**To do:** Please show every line from the entries that carries the word "списка".

Records from a data collection:
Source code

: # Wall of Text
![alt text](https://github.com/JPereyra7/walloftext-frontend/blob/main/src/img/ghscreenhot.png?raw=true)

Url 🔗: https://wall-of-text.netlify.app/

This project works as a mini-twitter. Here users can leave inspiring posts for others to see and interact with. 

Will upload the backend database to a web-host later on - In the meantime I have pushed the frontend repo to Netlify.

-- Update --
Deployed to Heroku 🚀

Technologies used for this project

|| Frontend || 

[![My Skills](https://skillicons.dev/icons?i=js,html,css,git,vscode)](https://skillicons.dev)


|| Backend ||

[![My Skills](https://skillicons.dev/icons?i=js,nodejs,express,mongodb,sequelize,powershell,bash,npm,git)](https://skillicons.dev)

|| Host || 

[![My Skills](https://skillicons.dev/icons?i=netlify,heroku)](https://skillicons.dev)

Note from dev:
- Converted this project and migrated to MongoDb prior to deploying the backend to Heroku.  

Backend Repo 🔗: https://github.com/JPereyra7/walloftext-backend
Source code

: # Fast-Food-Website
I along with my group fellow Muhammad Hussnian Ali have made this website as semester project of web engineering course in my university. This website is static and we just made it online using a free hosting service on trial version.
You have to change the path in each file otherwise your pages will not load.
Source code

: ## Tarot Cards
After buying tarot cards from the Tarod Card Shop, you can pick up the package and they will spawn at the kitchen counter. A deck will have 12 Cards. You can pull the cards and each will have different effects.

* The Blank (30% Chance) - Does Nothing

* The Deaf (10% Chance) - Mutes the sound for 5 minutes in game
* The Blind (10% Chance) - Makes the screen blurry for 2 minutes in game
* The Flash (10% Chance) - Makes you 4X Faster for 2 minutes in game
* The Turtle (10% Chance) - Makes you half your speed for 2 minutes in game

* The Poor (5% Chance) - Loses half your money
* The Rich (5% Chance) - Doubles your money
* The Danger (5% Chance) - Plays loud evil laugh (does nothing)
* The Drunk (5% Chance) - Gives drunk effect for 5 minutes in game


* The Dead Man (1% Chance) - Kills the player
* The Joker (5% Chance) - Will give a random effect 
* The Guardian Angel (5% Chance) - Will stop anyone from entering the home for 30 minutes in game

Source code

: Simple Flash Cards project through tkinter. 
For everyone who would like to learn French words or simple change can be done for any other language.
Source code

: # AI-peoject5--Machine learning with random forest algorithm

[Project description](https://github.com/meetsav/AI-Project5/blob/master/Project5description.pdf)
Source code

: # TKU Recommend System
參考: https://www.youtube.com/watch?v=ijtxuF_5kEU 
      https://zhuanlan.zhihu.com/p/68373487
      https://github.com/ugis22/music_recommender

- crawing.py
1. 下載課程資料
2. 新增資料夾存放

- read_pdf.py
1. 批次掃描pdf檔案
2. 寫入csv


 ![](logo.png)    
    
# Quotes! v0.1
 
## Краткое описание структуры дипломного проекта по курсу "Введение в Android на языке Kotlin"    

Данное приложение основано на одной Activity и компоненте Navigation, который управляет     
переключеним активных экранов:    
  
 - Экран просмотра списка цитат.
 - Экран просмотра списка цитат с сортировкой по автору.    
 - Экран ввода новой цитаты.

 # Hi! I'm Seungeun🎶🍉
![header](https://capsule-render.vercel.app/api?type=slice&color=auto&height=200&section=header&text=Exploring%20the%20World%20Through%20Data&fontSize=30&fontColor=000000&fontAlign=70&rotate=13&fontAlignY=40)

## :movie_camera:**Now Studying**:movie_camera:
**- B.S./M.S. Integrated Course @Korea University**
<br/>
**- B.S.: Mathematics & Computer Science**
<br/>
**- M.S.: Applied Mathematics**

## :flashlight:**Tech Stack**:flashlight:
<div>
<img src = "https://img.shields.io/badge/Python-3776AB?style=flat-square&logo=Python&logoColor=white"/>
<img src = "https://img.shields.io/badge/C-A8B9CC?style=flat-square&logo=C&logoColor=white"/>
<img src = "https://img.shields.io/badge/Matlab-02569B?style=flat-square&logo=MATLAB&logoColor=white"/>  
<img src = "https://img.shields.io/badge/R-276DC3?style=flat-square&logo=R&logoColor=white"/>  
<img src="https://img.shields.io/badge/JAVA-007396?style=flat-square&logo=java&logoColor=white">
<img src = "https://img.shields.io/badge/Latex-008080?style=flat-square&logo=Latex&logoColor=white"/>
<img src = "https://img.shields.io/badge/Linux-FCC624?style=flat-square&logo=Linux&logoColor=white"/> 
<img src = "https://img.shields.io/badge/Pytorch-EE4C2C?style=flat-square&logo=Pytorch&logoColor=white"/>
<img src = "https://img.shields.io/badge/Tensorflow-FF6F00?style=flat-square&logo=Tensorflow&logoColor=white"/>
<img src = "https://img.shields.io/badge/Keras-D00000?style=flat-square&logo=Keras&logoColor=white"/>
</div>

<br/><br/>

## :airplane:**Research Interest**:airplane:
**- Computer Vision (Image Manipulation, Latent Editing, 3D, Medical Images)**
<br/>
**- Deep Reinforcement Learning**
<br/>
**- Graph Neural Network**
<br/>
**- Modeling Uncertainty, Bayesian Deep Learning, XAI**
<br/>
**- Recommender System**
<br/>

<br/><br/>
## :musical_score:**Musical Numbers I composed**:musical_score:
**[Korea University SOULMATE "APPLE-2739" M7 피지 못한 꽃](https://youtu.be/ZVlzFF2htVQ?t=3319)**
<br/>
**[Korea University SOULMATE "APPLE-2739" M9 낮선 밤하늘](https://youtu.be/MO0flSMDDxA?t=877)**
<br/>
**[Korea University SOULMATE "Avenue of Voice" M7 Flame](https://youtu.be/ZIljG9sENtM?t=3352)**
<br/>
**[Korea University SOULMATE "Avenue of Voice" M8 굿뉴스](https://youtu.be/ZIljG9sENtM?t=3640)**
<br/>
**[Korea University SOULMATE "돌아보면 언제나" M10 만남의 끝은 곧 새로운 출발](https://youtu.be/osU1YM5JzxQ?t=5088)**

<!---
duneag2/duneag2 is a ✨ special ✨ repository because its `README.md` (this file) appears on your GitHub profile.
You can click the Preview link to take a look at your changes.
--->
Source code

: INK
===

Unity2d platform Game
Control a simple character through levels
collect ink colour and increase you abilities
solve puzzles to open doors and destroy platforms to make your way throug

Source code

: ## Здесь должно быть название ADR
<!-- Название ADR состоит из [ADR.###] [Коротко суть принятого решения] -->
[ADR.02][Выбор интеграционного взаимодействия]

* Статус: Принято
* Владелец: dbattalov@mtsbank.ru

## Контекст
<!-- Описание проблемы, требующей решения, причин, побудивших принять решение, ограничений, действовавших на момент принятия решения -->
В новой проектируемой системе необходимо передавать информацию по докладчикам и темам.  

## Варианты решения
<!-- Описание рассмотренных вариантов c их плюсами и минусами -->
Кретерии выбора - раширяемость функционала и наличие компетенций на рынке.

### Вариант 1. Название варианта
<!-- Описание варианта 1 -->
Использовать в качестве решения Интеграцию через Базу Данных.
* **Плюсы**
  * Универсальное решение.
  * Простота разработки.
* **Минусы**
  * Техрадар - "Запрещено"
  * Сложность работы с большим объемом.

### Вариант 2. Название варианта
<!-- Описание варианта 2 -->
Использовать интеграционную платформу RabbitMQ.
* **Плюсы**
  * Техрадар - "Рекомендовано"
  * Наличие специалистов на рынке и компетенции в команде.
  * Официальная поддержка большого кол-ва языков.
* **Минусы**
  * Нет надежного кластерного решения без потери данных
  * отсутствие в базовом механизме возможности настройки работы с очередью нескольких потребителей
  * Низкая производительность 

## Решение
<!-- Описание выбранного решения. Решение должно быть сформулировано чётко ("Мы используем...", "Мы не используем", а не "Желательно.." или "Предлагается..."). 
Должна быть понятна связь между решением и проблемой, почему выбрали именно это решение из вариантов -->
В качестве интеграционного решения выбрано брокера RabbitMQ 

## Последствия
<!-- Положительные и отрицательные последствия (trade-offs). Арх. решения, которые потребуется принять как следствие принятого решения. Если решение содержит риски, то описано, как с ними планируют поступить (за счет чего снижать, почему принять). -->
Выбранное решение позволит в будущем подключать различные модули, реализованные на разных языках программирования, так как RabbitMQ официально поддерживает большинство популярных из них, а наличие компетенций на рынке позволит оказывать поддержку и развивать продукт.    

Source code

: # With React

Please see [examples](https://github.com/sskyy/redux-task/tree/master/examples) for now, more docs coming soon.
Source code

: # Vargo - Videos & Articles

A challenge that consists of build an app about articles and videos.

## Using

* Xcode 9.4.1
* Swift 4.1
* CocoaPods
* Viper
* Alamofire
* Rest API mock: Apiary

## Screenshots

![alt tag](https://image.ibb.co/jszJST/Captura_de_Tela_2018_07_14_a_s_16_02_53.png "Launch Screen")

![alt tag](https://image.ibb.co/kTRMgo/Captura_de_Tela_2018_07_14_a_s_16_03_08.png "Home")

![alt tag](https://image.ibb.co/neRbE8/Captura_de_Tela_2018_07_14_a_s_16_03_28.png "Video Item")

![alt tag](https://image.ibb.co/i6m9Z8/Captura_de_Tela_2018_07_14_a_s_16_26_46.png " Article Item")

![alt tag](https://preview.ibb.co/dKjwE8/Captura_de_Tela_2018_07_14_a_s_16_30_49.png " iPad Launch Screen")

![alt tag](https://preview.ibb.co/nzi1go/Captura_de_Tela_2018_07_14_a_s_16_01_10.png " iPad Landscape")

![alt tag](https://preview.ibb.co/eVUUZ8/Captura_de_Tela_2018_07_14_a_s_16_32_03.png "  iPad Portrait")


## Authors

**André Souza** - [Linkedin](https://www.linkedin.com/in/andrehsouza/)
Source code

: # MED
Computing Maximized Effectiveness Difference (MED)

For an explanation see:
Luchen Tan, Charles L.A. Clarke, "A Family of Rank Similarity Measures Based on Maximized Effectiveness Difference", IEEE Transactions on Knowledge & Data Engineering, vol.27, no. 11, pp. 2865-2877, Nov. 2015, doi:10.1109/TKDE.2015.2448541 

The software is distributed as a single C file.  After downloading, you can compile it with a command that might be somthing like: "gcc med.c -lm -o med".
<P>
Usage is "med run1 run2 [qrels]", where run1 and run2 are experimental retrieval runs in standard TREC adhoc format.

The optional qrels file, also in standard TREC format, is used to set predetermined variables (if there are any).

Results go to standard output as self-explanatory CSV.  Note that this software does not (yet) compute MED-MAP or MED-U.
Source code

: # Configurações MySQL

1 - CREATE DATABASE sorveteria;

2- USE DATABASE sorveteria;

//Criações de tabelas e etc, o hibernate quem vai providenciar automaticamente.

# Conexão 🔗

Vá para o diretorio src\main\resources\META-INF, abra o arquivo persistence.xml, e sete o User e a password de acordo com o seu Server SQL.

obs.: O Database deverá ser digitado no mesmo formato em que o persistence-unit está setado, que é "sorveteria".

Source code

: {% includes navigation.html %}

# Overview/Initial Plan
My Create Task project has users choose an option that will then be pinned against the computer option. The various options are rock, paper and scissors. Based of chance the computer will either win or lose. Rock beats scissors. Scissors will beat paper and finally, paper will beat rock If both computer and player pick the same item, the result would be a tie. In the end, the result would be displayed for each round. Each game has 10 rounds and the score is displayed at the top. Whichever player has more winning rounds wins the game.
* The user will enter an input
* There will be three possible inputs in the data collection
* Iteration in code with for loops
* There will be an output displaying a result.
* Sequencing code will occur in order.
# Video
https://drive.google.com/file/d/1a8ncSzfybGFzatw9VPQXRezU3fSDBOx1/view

**Exercise solution:**
 - Экран просмотра списка цитат.
 - Экран просмотра списка цитат с сортировкой по автору.    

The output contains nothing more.